# How much profit do you guys look for on 300 sq



## chrisp87 (Sep 14, 2012)

i have a 300 sq job 
1 layer tear off wood shake 
install new 1/2 osb
install 30 year comp
2 stories high

everybodys overhead and labor costs are differnt with that said how much profit would you guys am for? me personally if i cant clear between 25 or 30 k it doenst seem worth it ?? there guys around here who would take $15,000 profit it doesnt seem worth it to me when you crunch the numbers and time involved


----------



## Grumpy (Oct 29, 2008)

As your accountant, not us. I know how much it costs me to run my business per day. You can figure your overhead and profit as a percentage of revenue only if you have a very reasonable idea of how long the job will take you.

I will not throw out any magic numbers. I won't say 20% or 33% or 60%, all of it is meaningless. If the job takes 10 days to complete, and your business costs you $1,000 per day to operate, you need $10k gross profit just o break even. That's actually just overhead and has nothing to do with profit. 
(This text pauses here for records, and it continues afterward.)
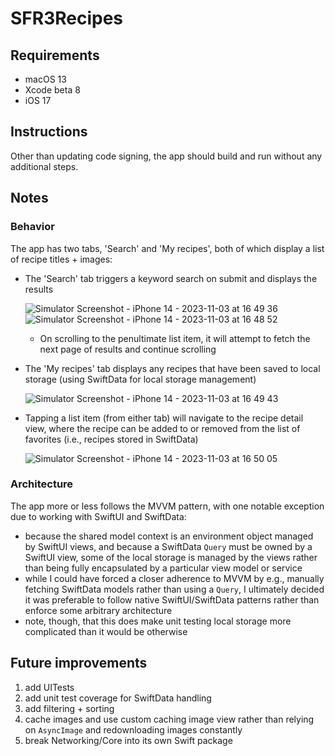 
# SFR3Recipes

## Requirements
  - macOS 13
  - Xcode beta 8
  - iOS 17

## Instructions
Other than updating code signing, the app should build and run without any additional steps.

## Notes

### Behavior
The app has two tabs, 'Search' and 'My recipes', both of which display a list of recipe titles + images:
  - The 'Search' tab triggers a keyword search on submit and displays the results

    ![Simulator Screenshot - iPhone 14 - 2023-11-03 at 16 49 36](https://github.com/reschneebaum/sfr3-recipes/assets/13072781/5929f6e1-a754-413f-99ce-549b84436018) ![Simulator Screenshot - iPhone 14 - 2023-11-03 at 16 48 52](https://github.com/reschneebaum/sfr3-recipes/assets/13072781/7de9bf03-694a-473c-912e-b013b01ff7ed)

    - On scrolling to the penultimate list item, it will attempt to fetch the next page of results and continue scrolling
   
  - The 'My recipes' tab displays any recipes that have been saved to local storage (using SwiftData for local storage management)
    
    ![Simulator Screenshot - iPhone 14 - 2023-11-03 at 16 49 43](https://github.com/reschneebaum/sfr3-recipes/assets/13072781/03b2f90b-1453-4a55-ac90-d227dbea4013)

  - Tapping a list item (from either tab) will navigate to the recipe detail view, where the recipe can be added to or removed from the list of favorites (i.e., recipes stored in SwiftData)
    
    ![Simulator Screenshot - iPhone 14 - 2023-11-03 at 16 50 05](https://github.com/reschneebaum/sfr3-recipes/assets/13072781/19eb2621-6348-4693-9b8a-39ef61ba5668)

### Architecture
The app more or less follows the MVVM pattern, with one notable exception due to working with SwiftUI and SwiftData:
  - because the shared model context is an environment object managed by SwiftUI views, and because a SwiftData `Query` must be owned by a SwiftUI view, some of the local storage is managed by the views rather than being fully encapsulated by a particular view model or service
  - while I could have forced a closer adherence to MVVM by e.g., manually fetching SwiftData models rather than using a `Query`, I ultimately decided it was preferable to follow native SwiftUI/SwiftData patterns rather than enforce some arbitrary architecture
  - note, though, that this does make unit testing local storage more complicated than it would be otherwise

## Future improvements
  1. add UITests
  2. add unit test coverage for SwiftData handling
  3. add filtering + sorting
  4. cache images and use custom caching image view rather than relying on `AsyncImage` and redownloading images constantly
  5. break Networking/Core into its own Swift package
So if I were doing your job, I would figure not less than 25% markup on top of COGS, but that's meaningless to you, at the end of the job I would end up with about $27,000 gross profit. This would be split between company (overhead), shareholder (me) and salesman. A job like this wold take 15-20 days depending on crew size (5 man crew) and hours worked per day. So if we figure the salesman gets $10k, and the job takes 15 days to complete I am right on target for my $1k per day for overhead and profit.

Here in lies a conundrum though. If you double your crew size should you reduce your profit by half? If it takes half as many days.... Chances are that's what your competitors are doing. I wouldn't entertain this idea though unless I knew I had work lined up for awhile after this job were complete. No sense rushing one job adding extra men just to sit at home when it's done.


----------



## chrisp87 (Sep 14, 2012)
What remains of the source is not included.